Tips for Tri-Tip

Because I have family in California, I get the opportunity to visit now and again.  On one of my trips, I encountered one of the culinary delights of California–a cut of meat called tri tip.  Tri-tip is a tender, lean beef cut coming from the bottom sirloin that gets its name from its triangular shape. It is sold as a small roast or cut into steaks; there are only two of these cuts in each animal. What makes it so special is the full flavor it offers at an affordable price.  Roasting and grilling are the best preparation methods as the tri tip is considered a lean cut of meat.

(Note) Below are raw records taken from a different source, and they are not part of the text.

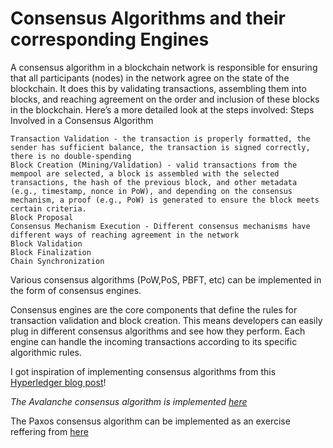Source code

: # Consensus Algorithms and their corresponding Engines

A consensus algorithm in a blockchain network is responsible for ensuring that all participants (nodes) in the network agree on the state of the blockchain. It does this by validating transactions, assembling them into blocks, and reaching agreement on the order and inclusion of these blocks in the blockchain. Here’s a more detailed look at the steps involved:
Steps Involved in a Consensus Algorithm

    Transaction Validation - the transaction is properly formatted, the sender has sufficient balance, the transaction is signed correctly, there is no double-spending
    Block Creation (Mining/Validation) - valid transactions from the mempool are selected, a block is assembled with the selected transactions, the hash of the previous block, and other metadata (e.g., timestamp, nonce in PoW), and depending on the consensus mechanism, a proof (e.g., PoW) is generated to ensure the block meets certain criteria.
    Block Proposal
    Consensus Mechanism Execution - Different consensus mechanisms have different ways of reaching agreement in the network
    Block Validation
    Block Finalization
    Chain Synchronization

Various consensus algorithms (PoW,PoS, PBFT, etc) can be implemented in the form of consensus engines.

Consensus engines are the core components that define the rules for transaction validation and block creation. This means developers can easily plug in different consensus algorithms and see how they perform. Each engine can handle the incoming transactions according to its specific algorithmic rules.

I got inspiration of implementing consensus algorithms from this [Hyperledger blog post](https://www.hyperledger.org/blog/2019/01/11/floating-the-sawtooth-raft-implementing-a-consensus-algorithm-in-rust)! 

*The Avalanche consensus algorithm is implemented [here](https://github.com/harsh-ps-2003/cunner/tree/main/src/consensus/avalanche)*

The Paxos consensus algorithm can be implemented as an exercise reffering from [here](https://noghartt.dev/blog/paxos-made-simple-with-rust/)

While readily available nearly everywhere in California, tri-tip is not a common cut in the Midwest.  However, because I enjoyed it so much, I’ve frequently asked at different stores if it was possible to order and usually got a “no” response.  Recently I was shopping at my local Fareway store and there in the meat case was a sirloin tri-tip!!!  Right then and there, I made my first tri-tip roast purchase and profusely thanked the meat department manager for acquiring the cut.  (Manager said that they will continue to carry it as long as they can get it.)

Having never prepared a tri tip on my own, I wanted to do it right.  I looked at several recipes and blogs which offered a lot of insight.  Eventually I decided on an online recipe for Santa Maria Style Tri Tip. (Santa Maria is famous for their tri tip barbecue.)  My choice could not have been better!!  We enjoyed a succulent roast prepared on the grill.

Here’s some tips that I acquired from reading various blogs and recipes that may help anyone else who would like to try a tri tip roast should they see one in their meat counter.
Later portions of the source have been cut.